— Data to examine —

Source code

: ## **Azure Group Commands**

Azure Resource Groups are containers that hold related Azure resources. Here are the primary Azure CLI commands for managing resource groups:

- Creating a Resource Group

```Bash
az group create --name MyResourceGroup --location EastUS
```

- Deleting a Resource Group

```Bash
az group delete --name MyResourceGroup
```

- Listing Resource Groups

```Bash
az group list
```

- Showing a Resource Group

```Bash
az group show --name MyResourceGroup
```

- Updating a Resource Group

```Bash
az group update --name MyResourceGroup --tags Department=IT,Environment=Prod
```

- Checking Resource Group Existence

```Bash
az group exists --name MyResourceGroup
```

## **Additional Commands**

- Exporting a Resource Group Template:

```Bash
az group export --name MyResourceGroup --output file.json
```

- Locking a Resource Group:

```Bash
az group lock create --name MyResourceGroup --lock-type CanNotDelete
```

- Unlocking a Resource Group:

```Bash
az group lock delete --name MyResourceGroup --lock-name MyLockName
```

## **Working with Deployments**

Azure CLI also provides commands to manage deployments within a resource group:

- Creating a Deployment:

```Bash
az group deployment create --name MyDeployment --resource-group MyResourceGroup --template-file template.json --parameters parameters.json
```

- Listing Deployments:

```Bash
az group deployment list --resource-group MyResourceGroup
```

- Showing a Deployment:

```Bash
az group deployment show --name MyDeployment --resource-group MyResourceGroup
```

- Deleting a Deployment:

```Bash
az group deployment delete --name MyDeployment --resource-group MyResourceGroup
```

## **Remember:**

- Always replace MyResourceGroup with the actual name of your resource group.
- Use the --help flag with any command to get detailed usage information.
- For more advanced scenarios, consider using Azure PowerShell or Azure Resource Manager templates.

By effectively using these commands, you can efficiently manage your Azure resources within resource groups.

==

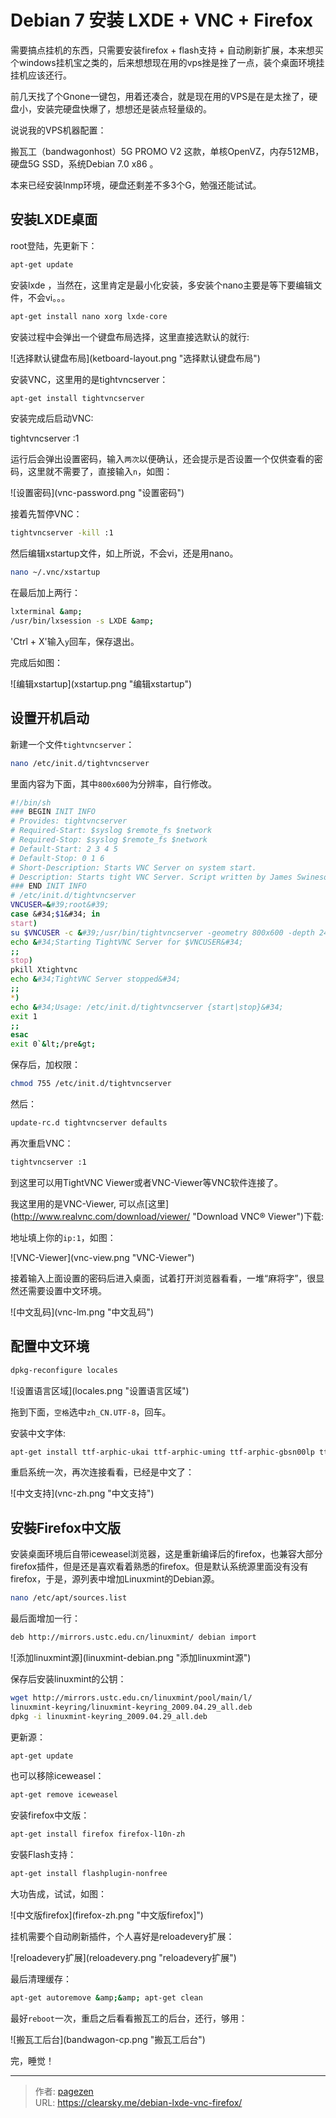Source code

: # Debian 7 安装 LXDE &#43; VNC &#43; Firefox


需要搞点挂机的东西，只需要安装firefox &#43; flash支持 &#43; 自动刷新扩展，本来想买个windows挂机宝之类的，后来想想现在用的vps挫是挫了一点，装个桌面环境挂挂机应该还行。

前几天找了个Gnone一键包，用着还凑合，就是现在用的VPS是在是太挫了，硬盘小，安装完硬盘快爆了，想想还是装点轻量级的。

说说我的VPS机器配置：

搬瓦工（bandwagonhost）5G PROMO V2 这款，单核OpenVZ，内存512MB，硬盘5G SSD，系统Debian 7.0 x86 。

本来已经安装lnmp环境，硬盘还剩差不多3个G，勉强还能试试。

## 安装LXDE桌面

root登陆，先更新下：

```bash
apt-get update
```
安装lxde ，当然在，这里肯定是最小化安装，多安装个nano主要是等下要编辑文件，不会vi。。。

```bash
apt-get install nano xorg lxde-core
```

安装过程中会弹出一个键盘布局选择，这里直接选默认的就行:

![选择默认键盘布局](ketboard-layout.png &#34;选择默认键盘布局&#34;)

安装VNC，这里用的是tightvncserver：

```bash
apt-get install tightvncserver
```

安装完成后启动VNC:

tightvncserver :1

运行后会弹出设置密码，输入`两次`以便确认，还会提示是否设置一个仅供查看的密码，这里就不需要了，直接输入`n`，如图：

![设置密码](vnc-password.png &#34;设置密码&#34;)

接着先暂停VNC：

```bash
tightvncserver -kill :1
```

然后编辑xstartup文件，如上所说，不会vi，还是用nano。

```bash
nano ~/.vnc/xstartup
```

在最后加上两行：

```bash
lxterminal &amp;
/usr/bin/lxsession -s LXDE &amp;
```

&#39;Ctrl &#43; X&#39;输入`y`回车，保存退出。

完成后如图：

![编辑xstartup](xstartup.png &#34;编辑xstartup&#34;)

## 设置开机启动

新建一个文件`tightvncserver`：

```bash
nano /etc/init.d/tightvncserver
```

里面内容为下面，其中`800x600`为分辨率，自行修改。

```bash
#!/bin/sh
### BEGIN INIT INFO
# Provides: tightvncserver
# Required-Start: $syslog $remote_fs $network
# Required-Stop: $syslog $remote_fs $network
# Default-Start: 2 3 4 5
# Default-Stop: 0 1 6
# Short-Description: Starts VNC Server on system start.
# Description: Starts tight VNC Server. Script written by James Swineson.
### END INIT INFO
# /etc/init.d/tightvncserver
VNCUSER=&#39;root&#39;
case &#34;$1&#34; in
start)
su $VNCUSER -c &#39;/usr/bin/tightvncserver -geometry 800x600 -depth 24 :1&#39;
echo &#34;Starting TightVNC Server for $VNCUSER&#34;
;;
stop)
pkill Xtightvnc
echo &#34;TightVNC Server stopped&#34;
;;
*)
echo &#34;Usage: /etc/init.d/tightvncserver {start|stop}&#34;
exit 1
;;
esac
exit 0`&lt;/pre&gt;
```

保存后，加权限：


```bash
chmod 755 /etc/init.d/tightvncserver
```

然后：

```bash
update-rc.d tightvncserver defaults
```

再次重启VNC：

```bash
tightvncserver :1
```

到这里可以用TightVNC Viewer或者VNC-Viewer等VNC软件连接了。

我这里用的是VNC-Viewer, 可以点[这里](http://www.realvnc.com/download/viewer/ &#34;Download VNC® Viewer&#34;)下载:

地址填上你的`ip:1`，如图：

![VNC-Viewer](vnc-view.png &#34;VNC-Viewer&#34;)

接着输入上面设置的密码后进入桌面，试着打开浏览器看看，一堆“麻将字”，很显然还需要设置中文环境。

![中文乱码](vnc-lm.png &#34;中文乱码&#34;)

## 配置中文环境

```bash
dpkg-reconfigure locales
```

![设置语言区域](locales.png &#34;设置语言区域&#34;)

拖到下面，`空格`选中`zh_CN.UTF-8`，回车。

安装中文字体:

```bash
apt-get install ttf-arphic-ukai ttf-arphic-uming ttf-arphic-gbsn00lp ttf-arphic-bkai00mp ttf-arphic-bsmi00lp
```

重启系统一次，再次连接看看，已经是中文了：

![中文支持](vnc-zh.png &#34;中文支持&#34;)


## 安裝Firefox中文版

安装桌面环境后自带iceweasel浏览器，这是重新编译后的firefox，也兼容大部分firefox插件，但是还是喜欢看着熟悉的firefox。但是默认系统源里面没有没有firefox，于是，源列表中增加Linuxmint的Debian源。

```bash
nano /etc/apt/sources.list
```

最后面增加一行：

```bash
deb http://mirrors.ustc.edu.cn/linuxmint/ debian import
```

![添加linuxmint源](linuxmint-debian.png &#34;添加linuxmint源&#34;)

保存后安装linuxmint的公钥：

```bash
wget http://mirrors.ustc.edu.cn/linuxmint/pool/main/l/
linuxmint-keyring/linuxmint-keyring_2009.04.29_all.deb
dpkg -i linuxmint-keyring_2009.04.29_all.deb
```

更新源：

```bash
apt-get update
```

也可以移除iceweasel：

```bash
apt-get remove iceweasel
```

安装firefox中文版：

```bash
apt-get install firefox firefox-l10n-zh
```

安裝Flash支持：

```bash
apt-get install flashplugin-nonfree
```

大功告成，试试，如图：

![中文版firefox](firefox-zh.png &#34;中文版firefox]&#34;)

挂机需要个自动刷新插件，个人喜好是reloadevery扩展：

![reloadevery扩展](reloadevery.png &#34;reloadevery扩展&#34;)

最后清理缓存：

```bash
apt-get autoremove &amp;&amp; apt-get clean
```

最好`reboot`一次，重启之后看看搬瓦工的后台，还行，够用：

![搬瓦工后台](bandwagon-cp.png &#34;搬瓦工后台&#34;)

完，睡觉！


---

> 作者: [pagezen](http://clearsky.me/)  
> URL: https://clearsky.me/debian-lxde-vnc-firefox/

— Exercise goal —
Copy every line of the listing containing the string "install".

— Response box —
apt-get install nano xorg lxde-core
apt-get install tightvncserver
apt-get install ttf-arphic-ukai ttf-arphic-uming ttf-arphic-gbsn00lp ttf-arphic-bkai00mp ttf-arphic-bsmi00lp
apt-get install firefox firefox-l10n-zh
apt-get install flashplugin-nonfree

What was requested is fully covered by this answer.